25 maja 2012 roku gościem Gminnej Biblioteki Publicznej w Szczańcu była Ewa Jolanta Kosminska. W spotkaniu uczestniczyła klasa trzecia miejscowej Szkoły Podstawowej wraz z wychowawczynią – Dorotą Rokicką.
Spotkanie stworzyło okazję do wzajemnego poznania młodych uczestników konkursu plastycznego organizowanego swego czasu przez Bibliotekę z ich jurorem.
Pani Ewa na spotkanie przywiozła wersję mini warsztatu artysty malarza. O sobie powiedziała dzieciom niewiele, więcej uwagi natomiast poświęciła swej pracy. Opowiedziała dzieciom o sztuce w pojęciu ogólnym, w szczegółach zaś rozwinęła tematykę sztuki malarskiej, opowieść swą uzupełniając odpowiednimi rekwizytami. Zaprezentowała więc im różne rodzaje farb malarskich i właściwych do ich używania pędzli. Młodzi zobaczyli też jak wygląda fachowo przygotowany blejtram oraz paleta malarska po skończonej pracy. Poznali, co to jest sztaluga i jak wyglądają różne akcesoria do grafiki. Mogli też powąchać, jak intensywny mają zapach różnego rodzaju kleje i rozpuszczalniki, jak np. terpentyna.

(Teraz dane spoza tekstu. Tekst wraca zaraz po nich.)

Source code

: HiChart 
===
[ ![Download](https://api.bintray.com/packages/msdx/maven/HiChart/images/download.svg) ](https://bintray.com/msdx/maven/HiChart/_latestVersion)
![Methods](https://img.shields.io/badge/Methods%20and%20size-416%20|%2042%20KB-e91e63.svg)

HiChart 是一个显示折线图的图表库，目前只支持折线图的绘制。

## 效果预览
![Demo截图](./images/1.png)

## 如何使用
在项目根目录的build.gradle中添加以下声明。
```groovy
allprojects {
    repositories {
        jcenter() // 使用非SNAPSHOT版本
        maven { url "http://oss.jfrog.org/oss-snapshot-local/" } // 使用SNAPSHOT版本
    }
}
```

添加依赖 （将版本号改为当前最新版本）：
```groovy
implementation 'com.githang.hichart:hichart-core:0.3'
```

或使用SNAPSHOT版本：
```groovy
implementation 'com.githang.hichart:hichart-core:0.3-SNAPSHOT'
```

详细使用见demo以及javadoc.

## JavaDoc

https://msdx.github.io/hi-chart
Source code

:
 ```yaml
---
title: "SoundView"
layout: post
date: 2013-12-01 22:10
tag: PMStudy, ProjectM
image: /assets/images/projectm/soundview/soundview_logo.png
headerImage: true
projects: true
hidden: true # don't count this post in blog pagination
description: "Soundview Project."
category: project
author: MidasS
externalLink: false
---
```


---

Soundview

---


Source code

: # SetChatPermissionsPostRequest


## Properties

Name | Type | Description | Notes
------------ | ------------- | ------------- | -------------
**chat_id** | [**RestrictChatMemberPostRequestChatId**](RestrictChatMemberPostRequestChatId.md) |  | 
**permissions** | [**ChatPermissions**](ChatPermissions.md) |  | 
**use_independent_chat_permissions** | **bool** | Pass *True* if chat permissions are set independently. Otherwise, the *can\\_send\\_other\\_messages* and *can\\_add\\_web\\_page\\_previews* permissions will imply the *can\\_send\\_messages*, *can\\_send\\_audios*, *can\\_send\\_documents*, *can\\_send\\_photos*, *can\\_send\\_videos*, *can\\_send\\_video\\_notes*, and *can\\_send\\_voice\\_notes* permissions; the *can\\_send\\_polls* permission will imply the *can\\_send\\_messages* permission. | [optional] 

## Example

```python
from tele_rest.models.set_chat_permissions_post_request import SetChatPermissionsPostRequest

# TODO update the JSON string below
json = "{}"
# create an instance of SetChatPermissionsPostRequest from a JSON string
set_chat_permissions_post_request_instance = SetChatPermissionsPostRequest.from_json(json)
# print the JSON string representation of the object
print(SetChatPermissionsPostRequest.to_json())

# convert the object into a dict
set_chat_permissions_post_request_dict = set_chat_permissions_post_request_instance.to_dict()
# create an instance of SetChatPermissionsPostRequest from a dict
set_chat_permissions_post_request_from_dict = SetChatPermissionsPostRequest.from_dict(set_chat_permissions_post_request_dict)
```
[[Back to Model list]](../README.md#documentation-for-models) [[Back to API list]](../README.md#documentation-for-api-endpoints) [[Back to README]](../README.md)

Po zapoznaniu z fachowym warsztatem malarskim Pani Ewa krótko wyjaśniła dzieciom, czym są światłocień i perspektywa, oraz jak istotną rolę pełnią one w malarstwie. Z przygotowanych wcześniej form ustawiona została kompozycja w celu wykonania szkicu. Następnie każdy uczestnik spotkania został wyposażony w arkusz szarego papieru, węgiel i kredę i rozpoczęła się praca twórcza. Pani Ewa czuwała, aby dzieci jak najpełniej w tej pracy wykorzystały nowo nabytą wiedzę. Na zakończenie wszystkie prace zostały starannie utrwalone fiksatywą. A efekty pracy młodzieży można było podziwiać w szkole, były też one eksponowane w bibliotece.
Atmosfera spotkania, poza tym, że twórcza, była również niezwykle ciepła i sympatyczna.
Pani Ewa pochodzi z Łodzi. Ukończyła studia w PWSSP w Łodzi i na Uniwersytecie Łódzkim, otrzymując dyplom z zakresu historii kultury. Koleje losu zaprowadziły ją aż do Danii, gdzie od początku lat 80- tych mieszkała i tworzyła. W 2002 roku osiedliła się w Smardzewie. Tu nadal, jednocześnie zmagając się z rozlicznymi remontami nowo nabytego domostwa, kontynuowała pracę artystyczną. Namalowała kilka wystaw. Trzykrotnie odbyły się wernisaże w Muzeum Etnograficznym w Ochli. Również tam znajduje się kolekcja jej prac poświęconych mitologii słowiańskiej.